Al fondo escucho a mi hija llorando, a la de dos años subida en su pierna, y al de cuatro años cantando alegremente con todas sus fuerzas, habiendo recién llegado del parvulario. Vi la escena tal como la había dejado en la mañana – quedaban cuatro cargas de lavandería sin hacer desde el fin de semana, la casa estaba en un estado catastrófico, los huevos seguían cocinados sobre el sartén desde la hora del desayuno.Dulcemente, le pedí algo que citar – ¿alguna vez consideró que el que yo me quedara en casa era un regalo para él? “¡¿Qué?!” preguntó frenéticamente, con una desesperación haciéndose dueña de su voz. “No lo sé, ¿tengo que darte algo que citar en este momento?
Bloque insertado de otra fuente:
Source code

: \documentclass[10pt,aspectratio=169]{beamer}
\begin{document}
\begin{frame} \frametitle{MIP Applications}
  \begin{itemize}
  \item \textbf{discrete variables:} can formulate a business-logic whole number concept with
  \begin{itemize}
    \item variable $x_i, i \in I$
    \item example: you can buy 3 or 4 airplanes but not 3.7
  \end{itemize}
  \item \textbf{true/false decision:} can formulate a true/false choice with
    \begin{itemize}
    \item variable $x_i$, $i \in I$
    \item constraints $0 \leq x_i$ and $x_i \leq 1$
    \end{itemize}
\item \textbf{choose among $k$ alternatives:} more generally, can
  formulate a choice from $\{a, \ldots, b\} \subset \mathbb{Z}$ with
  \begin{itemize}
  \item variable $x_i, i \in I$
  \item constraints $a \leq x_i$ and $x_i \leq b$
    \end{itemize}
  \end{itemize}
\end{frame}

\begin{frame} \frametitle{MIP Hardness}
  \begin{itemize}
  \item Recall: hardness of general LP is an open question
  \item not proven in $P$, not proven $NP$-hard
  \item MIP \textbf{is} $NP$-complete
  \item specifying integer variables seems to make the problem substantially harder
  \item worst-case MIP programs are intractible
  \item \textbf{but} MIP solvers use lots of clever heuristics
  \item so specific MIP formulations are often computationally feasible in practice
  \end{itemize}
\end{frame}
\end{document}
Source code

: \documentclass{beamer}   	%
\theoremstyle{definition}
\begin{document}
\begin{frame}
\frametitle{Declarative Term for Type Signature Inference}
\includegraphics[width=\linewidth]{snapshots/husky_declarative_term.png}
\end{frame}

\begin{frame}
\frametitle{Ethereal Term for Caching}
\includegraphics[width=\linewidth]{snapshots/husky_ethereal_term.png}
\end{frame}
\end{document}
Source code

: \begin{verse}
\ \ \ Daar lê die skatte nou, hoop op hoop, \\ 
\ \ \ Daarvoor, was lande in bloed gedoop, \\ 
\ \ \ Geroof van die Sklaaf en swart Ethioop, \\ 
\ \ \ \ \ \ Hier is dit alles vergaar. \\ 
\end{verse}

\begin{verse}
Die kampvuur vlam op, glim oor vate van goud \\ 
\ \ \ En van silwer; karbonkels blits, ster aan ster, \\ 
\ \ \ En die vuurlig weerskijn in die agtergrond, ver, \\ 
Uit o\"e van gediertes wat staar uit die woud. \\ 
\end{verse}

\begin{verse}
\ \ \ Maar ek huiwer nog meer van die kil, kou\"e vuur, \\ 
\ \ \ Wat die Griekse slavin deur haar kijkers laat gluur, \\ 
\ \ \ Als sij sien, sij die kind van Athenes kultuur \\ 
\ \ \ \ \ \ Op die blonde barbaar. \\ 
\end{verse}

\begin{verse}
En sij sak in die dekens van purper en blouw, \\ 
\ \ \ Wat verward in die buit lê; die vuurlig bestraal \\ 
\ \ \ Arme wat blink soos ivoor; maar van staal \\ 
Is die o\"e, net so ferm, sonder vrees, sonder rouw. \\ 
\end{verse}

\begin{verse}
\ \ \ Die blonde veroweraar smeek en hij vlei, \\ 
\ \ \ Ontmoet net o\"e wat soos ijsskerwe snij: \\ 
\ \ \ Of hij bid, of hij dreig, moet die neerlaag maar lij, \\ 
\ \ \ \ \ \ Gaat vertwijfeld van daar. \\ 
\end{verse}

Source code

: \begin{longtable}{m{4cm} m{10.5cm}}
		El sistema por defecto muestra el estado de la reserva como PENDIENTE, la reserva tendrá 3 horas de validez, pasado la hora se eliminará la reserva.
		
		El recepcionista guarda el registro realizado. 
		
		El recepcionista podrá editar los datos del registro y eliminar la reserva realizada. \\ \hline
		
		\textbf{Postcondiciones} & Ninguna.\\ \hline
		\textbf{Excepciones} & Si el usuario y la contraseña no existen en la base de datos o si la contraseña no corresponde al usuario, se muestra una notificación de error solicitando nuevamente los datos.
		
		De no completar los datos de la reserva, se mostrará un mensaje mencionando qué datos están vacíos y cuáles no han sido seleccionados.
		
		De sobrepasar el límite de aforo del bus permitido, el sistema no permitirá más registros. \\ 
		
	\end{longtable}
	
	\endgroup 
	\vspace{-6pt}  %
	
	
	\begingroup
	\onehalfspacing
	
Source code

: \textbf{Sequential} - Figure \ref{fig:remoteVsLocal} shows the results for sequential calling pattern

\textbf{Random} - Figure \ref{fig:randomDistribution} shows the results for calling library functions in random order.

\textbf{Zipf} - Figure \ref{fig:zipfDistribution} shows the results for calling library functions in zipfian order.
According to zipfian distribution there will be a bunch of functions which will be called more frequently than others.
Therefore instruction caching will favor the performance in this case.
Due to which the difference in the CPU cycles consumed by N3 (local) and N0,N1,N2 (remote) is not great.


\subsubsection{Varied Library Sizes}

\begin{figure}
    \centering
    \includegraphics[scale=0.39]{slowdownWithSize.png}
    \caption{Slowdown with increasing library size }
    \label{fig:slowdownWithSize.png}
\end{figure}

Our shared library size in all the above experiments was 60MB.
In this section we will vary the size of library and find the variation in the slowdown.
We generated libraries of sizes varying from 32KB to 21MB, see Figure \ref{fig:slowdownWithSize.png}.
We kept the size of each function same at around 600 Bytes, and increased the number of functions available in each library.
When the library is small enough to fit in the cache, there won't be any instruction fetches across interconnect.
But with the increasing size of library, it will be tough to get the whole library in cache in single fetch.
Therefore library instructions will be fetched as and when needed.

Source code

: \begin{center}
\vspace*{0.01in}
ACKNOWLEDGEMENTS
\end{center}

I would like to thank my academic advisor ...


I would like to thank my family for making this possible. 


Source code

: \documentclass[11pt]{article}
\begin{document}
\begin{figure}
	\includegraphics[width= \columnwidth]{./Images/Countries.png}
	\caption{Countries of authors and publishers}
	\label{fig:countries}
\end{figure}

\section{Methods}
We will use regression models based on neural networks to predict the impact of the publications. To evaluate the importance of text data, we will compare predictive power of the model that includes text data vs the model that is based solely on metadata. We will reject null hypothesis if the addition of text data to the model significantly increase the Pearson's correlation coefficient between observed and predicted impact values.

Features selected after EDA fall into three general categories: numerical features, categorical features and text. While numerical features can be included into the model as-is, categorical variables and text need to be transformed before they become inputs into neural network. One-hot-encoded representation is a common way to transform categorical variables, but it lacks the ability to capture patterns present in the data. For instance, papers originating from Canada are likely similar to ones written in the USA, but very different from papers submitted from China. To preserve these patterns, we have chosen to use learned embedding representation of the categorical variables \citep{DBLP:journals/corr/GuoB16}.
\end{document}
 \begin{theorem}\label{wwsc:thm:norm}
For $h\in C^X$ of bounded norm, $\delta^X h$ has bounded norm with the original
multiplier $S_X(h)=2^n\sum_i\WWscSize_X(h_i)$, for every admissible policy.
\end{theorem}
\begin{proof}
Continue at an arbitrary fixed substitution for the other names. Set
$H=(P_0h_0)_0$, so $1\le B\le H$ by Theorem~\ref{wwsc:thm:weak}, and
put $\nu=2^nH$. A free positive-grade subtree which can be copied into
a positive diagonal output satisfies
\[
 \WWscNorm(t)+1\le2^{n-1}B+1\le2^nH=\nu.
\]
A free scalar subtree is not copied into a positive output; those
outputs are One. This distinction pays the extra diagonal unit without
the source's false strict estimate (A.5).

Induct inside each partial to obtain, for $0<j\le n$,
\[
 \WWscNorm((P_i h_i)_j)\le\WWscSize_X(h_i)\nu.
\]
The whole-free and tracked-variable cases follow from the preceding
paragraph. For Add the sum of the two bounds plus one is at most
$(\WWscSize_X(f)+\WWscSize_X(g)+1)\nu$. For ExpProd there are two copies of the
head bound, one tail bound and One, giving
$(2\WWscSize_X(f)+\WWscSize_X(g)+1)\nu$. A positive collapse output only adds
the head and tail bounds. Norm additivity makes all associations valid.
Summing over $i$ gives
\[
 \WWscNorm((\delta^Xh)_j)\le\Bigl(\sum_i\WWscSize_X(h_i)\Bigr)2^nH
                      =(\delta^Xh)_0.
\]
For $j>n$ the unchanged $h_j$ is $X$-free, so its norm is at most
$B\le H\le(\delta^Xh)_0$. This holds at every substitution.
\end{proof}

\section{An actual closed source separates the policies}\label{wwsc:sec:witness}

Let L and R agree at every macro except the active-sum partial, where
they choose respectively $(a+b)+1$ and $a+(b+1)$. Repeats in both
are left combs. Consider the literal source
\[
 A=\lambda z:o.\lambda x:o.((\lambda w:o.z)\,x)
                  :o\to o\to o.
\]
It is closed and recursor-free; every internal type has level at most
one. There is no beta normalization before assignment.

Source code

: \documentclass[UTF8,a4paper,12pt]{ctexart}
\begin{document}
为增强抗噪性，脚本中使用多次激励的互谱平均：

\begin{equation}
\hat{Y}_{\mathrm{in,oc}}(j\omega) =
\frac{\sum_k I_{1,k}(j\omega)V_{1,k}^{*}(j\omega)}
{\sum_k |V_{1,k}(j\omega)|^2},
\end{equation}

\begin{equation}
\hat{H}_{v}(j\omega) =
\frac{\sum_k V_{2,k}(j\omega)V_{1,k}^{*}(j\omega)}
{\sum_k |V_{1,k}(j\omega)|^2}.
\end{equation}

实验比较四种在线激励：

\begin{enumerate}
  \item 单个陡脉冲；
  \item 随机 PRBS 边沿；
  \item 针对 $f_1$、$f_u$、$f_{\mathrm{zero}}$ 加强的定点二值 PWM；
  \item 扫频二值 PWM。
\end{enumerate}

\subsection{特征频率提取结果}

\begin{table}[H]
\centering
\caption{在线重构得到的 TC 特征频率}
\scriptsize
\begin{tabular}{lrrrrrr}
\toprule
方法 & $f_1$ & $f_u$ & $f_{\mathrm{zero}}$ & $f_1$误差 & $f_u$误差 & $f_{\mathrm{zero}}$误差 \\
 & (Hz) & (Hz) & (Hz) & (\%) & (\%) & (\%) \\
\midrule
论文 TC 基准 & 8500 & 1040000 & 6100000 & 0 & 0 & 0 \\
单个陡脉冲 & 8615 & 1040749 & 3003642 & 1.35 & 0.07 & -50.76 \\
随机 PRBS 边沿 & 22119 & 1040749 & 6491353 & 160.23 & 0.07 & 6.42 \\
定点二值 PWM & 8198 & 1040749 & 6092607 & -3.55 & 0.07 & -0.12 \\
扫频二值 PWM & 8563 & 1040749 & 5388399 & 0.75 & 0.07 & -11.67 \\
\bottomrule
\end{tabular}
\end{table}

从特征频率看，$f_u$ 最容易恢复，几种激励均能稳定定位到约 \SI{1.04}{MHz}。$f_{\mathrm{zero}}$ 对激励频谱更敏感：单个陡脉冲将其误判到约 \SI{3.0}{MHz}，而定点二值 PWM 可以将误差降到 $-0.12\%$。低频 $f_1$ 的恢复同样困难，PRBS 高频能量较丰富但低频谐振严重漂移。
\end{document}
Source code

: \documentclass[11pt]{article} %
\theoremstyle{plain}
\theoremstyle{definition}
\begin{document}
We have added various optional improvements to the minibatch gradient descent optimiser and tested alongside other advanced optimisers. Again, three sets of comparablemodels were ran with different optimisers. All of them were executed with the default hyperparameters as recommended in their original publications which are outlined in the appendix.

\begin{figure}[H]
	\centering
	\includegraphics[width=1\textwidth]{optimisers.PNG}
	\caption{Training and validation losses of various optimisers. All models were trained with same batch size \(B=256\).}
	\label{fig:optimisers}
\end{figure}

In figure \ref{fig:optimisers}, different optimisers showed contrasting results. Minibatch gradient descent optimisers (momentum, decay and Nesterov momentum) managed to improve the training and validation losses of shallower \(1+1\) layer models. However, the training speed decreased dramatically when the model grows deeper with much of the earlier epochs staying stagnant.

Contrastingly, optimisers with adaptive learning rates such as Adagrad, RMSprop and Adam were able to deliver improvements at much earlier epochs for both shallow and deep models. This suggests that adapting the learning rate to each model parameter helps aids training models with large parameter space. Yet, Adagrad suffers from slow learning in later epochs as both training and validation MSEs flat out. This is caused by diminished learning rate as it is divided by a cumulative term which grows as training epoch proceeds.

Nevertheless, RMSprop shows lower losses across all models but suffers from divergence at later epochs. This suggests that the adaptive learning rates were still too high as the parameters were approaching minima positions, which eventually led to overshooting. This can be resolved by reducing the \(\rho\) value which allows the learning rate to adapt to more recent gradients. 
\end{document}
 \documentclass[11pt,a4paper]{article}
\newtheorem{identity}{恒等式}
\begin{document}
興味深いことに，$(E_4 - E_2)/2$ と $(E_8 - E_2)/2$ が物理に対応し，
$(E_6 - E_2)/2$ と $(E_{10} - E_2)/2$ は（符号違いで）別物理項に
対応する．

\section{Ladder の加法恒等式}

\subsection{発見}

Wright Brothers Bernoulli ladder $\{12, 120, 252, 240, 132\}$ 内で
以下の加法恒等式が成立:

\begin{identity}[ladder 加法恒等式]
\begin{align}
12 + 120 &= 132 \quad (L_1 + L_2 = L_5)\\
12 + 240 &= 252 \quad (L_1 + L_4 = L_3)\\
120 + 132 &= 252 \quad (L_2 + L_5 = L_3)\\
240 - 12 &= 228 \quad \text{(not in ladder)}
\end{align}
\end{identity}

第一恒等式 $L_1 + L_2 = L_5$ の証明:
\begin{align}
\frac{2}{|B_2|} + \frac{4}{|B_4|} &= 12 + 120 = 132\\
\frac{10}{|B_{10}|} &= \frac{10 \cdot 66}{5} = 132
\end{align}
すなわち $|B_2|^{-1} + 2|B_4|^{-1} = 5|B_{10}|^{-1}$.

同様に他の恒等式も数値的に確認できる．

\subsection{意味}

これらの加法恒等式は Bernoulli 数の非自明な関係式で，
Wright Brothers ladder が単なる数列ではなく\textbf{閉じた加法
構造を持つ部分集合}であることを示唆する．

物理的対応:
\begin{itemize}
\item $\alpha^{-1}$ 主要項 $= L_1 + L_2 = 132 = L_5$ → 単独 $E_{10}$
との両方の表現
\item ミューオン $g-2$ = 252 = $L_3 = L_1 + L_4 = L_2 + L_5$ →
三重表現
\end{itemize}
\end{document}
O sea, ella está llorando y yo estoy intentando cocinar los macarrones con queso y si pudiera tomarla en brazos quizás ella dejaría de llorar…” y se fue por otro sendero, al parecer, demasiado abrumado para terminar su pensamiento.

Sonreí – quizás de forma demasiado petulante. Porque creo que esa fue mi respuesta. Ser yo por un día no es tan fácil. Y que él estuviera ahí para que yo pudiese estar en otra parte trabajando… bueno, realmente fue un lujo. Y un regalo.